During that first conflict, Lokinyomo’s family found itself among those faceless millions. They fled their village after their home was raided by soldiers but were soon separated. Lokinyomo wound up in an orphanage for a time – he doesn’t remember exactly how long – until mid 2007 when, with the help of an Italian NGO, he eventually made it across the border to Kenya and settled in Juja, a town of 40,000 about 30 kilometres north of Nairobi.

‘I believe in sport to better myself’

It was there, at age nine, that he eventually returned to school and, to help pass the time and ease the pain of separation from his family, took up sport.

Like most teenagers in his community, he played football, but attracted by running’s strong individual nature, he decided early on to leave the pitch behind.

“It’s not like football, a team sport. In running, it depends on you,” he said.

His talent and passion caught the eye of coaches at Loroupe’s camp. In September of 2016 he relocated again, this time to Ngong where he found himself training with runners who had just competed at the Olympic Games in Rio. There he began experimenting with a variety of distances to find out where he’d fit best.

He made his Athlete Refugee Team debut the following April as a member of the 4x800m quartet that competed at the IAAF World Relays in Nassau. The following August he ran a 3:52.78 personal best in the 1500m heats at the IAAF World Championships London 2017.

Athlete Refugee Team member Dominic Lokinyomo at the IAAF World Championships London 2017 (AFP / Getty Images)Athlete Refugee Team member Dominic Lokinyomo at the IAAF World Championships London 2017 (AFP / Getty Images) © Copyright

 

At the African Championships in Asaba, Nigeria, last year, Lokinyomo moved up in distance again, and showed that he could be competitive. Running in hot and difficult conditions in a tactical 5000m final and still a teenager, Lokinyomo finished 11th of the 22 finishers, clocking 14:07.22, another personal best, about 20 seconds behind winner Edward Zakayo.

While he’s beginning to show promise at longer distances, he said he’ll stick with the middle distances for now.

“I like track more than the road and I think right now the 5000m is the best for me. I cannot rush to the marathon yet, so I’ll stay with track and cross country for now.”

A family of running colleagues

Lokinyomo is part of a group of 30 training and living at the Loroupe camp, a centre whose work has been funded in part since 2014 through a grant from the IAAF’s Athletics for a Better World programme.

Most days begin with a wake-up alarm between 5:20 and 5:30, with their first training session half an hour later. “Six-sharp,” Lokinyomo confirms.

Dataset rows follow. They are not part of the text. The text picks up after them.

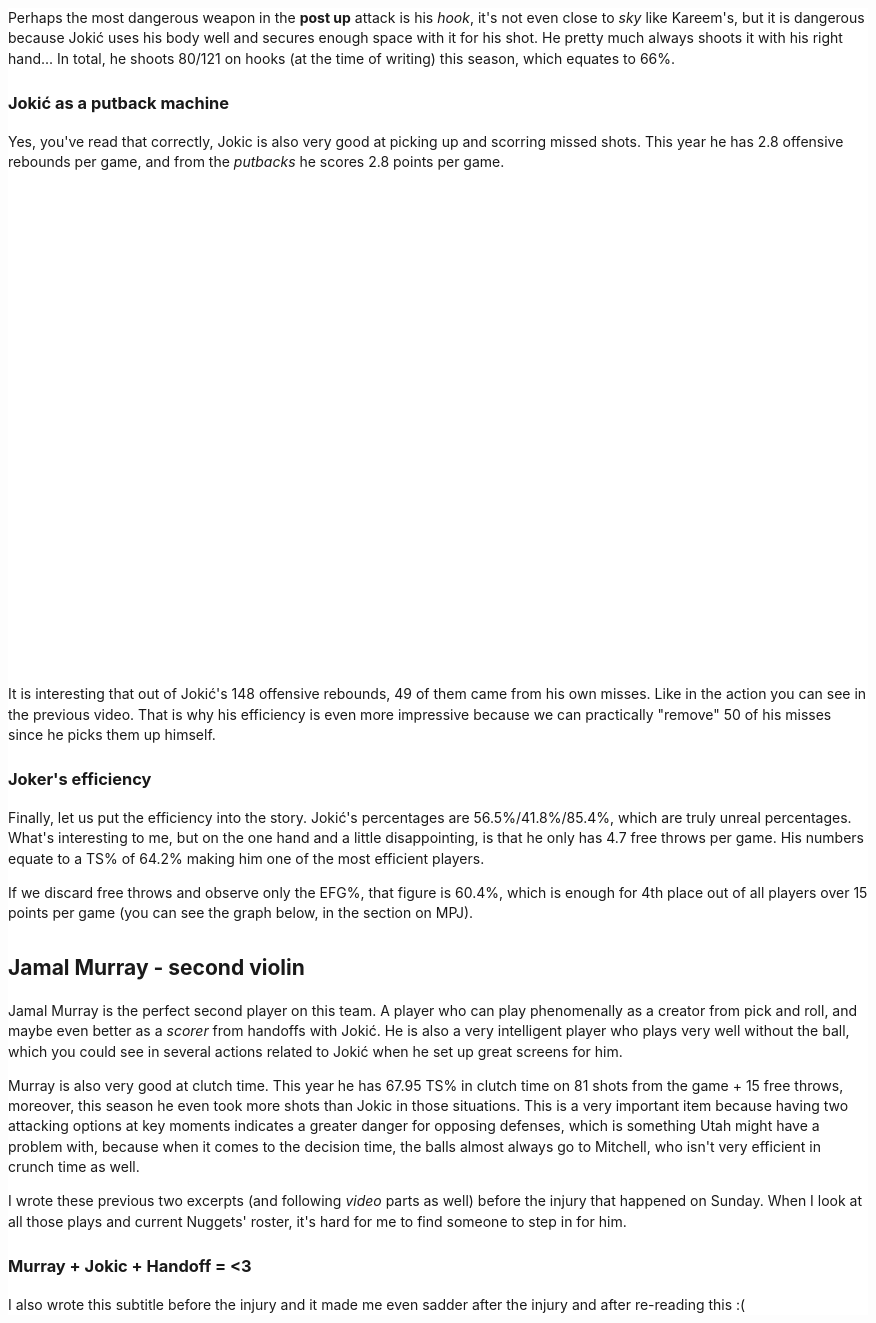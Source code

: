 Perhaps the most dangerous weapon in the **post up** attack is his *hook*, it's not even close to *sky* like Kareem's, but it is dangerous because Jokić uses his body well and secures enough space with it for his shot. He pretty much always shoots it with his right hand... In total, he shoots 80/121 on hooks (at the time of writing) this season, which equates to 66%.


### Jokić as a putback machine

Yes, you've read that correctly, Jokic is also very good at picking up and scorring missed shots. This year he has 2.8 offensive rebounds per game, and from the *putbacks* he scores 2.8 points per game.

<div style="width:100%;height:0px;position:relative;padding-bottom:56.250%;"><iframe src="https://streamable.com/e/wqpmry" frameborder="0" width="100%" height="100%" allowfullscreen style="width:100%;height:100%;position:absolute;left:0px;top:0px;overflow:hidden;"></iframe></div>

It is interesting that out of Jokić's 148 offensive rebounds, 49 of them came from his own misses. Like in the action you can see in the previous video. That is why his efficiency is even more impressive because we can practically "remove" 50 of his misses since he picks them up himself.


### Joker's efficiency

Finally, let us put the efficiency into the story. Jokić's percentages are 56.5%/41.8%/85.4%, which are truly unreal percentages. What's interesting to me, but on the one hand and a little disappointing, is that he only has 4.7 free throws per game. His numbers equate to a TS% of 64.2% making him one of the most efficient players.

If we discard free throws and observe only the EFG%, that figure is 60.4%, which is enough for 4th place out of all players over 15 points per game (you can see the graph below, in the section on MPJ).

## Jamal Murray - second violin

Jamal Murray is the perfect second player on this team. A player who can play phenomenally as a creator from pick and roll, and maybe even better as a *scorer* from handoffs with Jokić. He is also a very intelligent player who plays very well without the ball, which you could see in several actions related to Jokić when he set up great screens for him.

Murray is also very good at clutch time. This year he has 67.95 TS% in clutch time on 81 shots from the game + 15 free throws, moreover, this season he even took more shots than Jokic in those situations. This is a very important item because having two attacking options at key moments indicates a greater danger for opposing defenses, which is something Utah might have a problem with, because when it comes to the decision time, the balls almost always go to Mitchell, who isn't very efficient in crunch time as well.

I wrote these previous two excerpts (and following *video* parts as well) before the injury that happened on Sunday. When I look at all those plays and current Nuggets' roster, it's hard for me to find someone to step in for him.


### Murray + Jokic + Handoff = <3

I also wrote this subtitle before the injury and it made me even sadder after the injury and after re-reading this :(
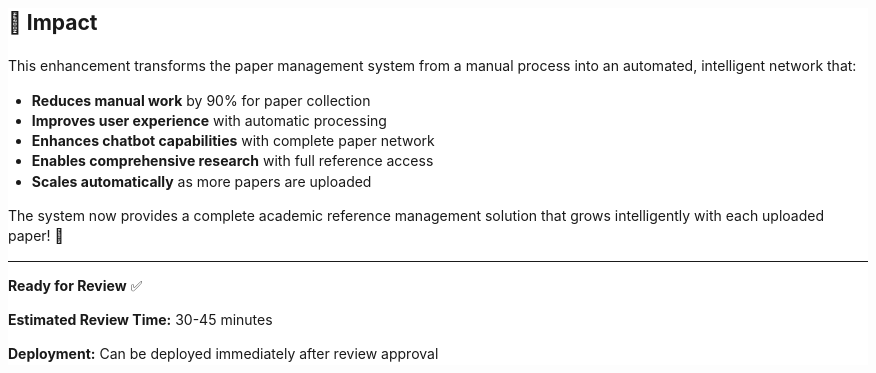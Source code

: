 
## 🎉 **Impact**

This enhancement transforms the paper management system from a manual process into an automated, intelligent network that:

- **Reduces manual work** by 90% for paper collection
- **Improves user experience** with automatic processing
- **Enhances chatbot capabilities** with complete paper network
- **Enables comprehensive research** with full reference access
- **Scales automatically** as more papers are uploaded

The system now provides a complete academic reference management solution that grows intelligently with each uploaded paper! 🚀

---

**Ready for Review** ✅

**Estimated Review Time:** 30-45 minutes

**Deployment:** Can be deployed immediately after review approval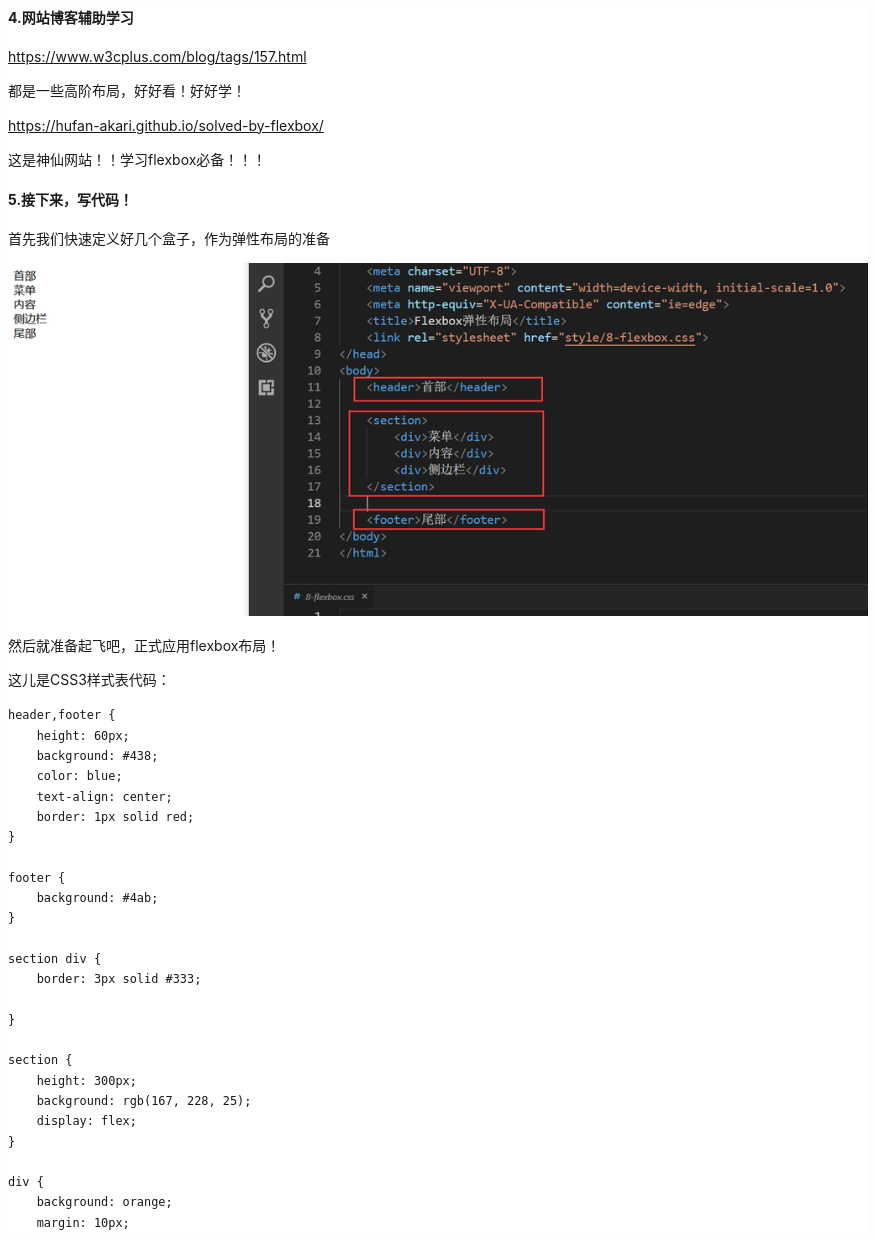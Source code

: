 

#### 4.网站博客辅助学习

https://www.w3cplus.com/blog/tags/157.html

都是一些高阶布局，好好看！好好学！

https://hufan-akari.github.io/solved-by-flexbox/

这是神仙网站！！学习flexbox必备！！！



#### 5.接下来，写代码！

首先我们快速定义好几个盒子，作为弹性布局的准备

![1554990823029](assets/1554990823029.png)

然后就准备起飞吧，正式应用flexbox布局！

这儿是CSS3样式表代码：

```
header,footer {
    height: 60px;
    background: #438;
    color: blue;
    text-align: center;
    border: 1px solid red;
}

footer {
    background: #4ab;
}

section div {
    border: 3px solid #333;

}

section {
    height: 300px;
    background: rgb(167, 228, 25);
    display: flex;
}

div {
    background: orange;
    margin: 10px;
```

The group’s training regimen includes two or three sessions per day, five or six days per week, with Sundays off. So far, his longest training run has been 18 kilometres.

Two years ago, Lokinyomo was reunited with the oldest of his four sisters, Ajelina, who is now living in the Kakuma Refugee Camp in northern Kenya. But communication with South Sudan remains difficult. He hasn’t been in touch with his mother in more than a year. For the most part, his training camp colleagues are his family now.

The Athlete Refugee Team enters the stadium at the IAAF World Relays (Getty Images)The Athlete Refugee Team enters the stadium at the IAAF World Relays (Getty Images) © Copyright

 

“Sometimes they help you, they push you,” he said. “They give you motivation. They really help me, and we really help each other.”

Admission into the Loroupe camp meant balancing his training with obligatory sessions hitting the books. He kept that end of that bargain when he finished high school last autumn. He plans to continue his studies – computers are another passion, he said – but for now wants to continue running and training full time.

“It’s really individual – to believe in yourself and in something you love. There is no other sport that with really hard work you can come so far in three years.”

He has come far, both literally and figuratively a world away from the childhood experiences he left behind in Chukudum. But he knows that raising his game over the next three years and beyond will prove even more difficult. Given his resilience, he seems up to the challenge.

“I’m now able to dedicate more time to training,” he said. “I believe in sport to better myself. I want to do better.”